Capital One Financial Corporation announced a data breach that affected approximately 100 million individuals in the United States and approximately 6 million in Canada.

Capital One says it immediately fixed the configuration vulnerability that this individual exploited and promptly began working with federal law enforcement. The FBI has arrested the person responsible and that person is in custody. "Based on our analysis to date, we believe it is unlikely that the information was used for fraud or disseminated by this individual. However, we will continue to investigate," says a press release

"No credit card account numbers or log-in credentials were compromised and over 99 percent of Social Securitynumbers were not compromised," the press release says. 

This information included personal information Capital Oneroutinely collects at the time it receives credit card applications, including names, addresses, zip codes/postal codes, phone numbers, email addresses, dates of birth, and self-reported income. Beyond the credit card application data, the individual also obtained portions of credit card customer data, including: 

  • Customer status data, e.g., credit scores, credit limits, balances, payment history, contact information
  • Fragments of transaction data from a total of 23 days during 2016, 2017 and 2018

The press release says, "No bank account numbers or Social Security numbers were compromised, other than:

  • About 140,000 Social Security numbers of credit card customers
  • About 80,000 linked bank account numbers of secured credit card customers

For Canadian credit card customers, approximately 1 million Social Insurance Numbers were compromised in this incident". Capital One will notify affected individuals through a variety of channels and will make free credit monitoring and identity protection available to everyone affected.

Jack Kudale, founder and CEO of Cowbell Cyber, says, “The latest known breach at Capital One highlights the importance of addressing the gap in insurability. It appears that there will be over-whelming attention to the S3 buckets where this information was stored. As the enterprise risk managers around the world now focus on response and recovery, the shift from traditional prevention and detection budgets will quickly shift to insurance.”

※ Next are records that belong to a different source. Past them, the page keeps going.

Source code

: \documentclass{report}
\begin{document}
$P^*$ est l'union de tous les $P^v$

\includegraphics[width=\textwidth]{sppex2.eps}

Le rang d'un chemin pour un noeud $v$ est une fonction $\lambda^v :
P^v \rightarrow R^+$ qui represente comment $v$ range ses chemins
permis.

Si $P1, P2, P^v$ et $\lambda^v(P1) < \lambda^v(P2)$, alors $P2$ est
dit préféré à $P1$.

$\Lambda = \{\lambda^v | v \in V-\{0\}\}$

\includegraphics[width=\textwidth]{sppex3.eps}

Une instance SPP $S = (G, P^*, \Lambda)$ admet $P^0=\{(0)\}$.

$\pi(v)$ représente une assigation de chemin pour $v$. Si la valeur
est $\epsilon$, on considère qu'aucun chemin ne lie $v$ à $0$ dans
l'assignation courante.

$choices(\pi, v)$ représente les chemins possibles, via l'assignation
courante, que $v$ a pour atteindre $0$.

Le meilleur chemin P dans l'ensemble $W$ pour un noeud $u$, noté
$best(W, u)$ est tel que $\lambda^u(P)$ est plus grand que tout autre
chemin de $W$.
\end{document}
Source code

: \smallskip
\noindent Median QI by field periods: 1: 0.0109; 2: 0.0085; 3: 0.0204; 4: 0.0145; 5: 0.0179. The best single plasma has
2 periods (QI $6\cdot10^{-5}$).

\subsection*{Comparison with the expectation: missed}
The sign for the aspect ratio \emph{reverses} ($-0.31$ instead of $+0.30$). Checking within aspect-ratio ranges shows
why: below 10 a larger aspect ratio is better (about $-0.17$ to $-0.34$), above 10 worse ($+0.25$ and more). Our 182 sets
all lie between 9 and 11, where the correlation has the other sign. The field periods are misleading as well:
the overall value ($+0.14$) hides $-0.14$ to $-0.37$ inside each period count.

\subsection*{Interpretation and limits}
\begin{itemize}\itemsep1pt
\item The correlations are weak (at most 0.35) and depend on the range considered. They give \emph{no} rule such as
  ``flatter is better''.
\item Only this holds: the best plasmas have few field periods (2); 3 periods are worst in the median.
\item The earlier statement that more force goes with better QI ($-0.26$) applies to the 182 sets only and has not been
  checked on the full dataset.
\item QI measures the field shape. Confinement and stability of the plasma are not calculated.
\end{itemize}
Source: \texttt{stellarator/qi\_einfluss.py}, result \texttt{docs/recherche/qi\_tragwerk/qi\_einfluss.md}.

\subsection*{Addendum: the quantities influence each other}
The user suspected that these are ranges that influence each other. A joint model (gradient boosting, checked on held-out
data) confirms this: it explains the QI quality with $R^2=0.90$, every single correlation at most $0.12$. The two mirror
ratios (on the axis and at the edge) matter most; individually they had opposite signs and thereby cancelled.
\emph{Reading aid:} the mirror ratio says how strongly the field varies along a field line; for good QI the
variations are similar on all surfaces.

Chris Morales, head of security analytics at Vectra, “It’s still early, and I think this one is going to develop out a bit more. However, I wouldn’t put it at the same level as the Equifax breach. What was exploited was a website vulnerability that gave access to credit card applications, including 140,000 social security numbers and 80,000 linked bank account numbers. I think it will need to play out in the next day or so. While these numbers sound big, it was attributed to a specific person who was already arrested. I’m curious if the data was ever released to the public.”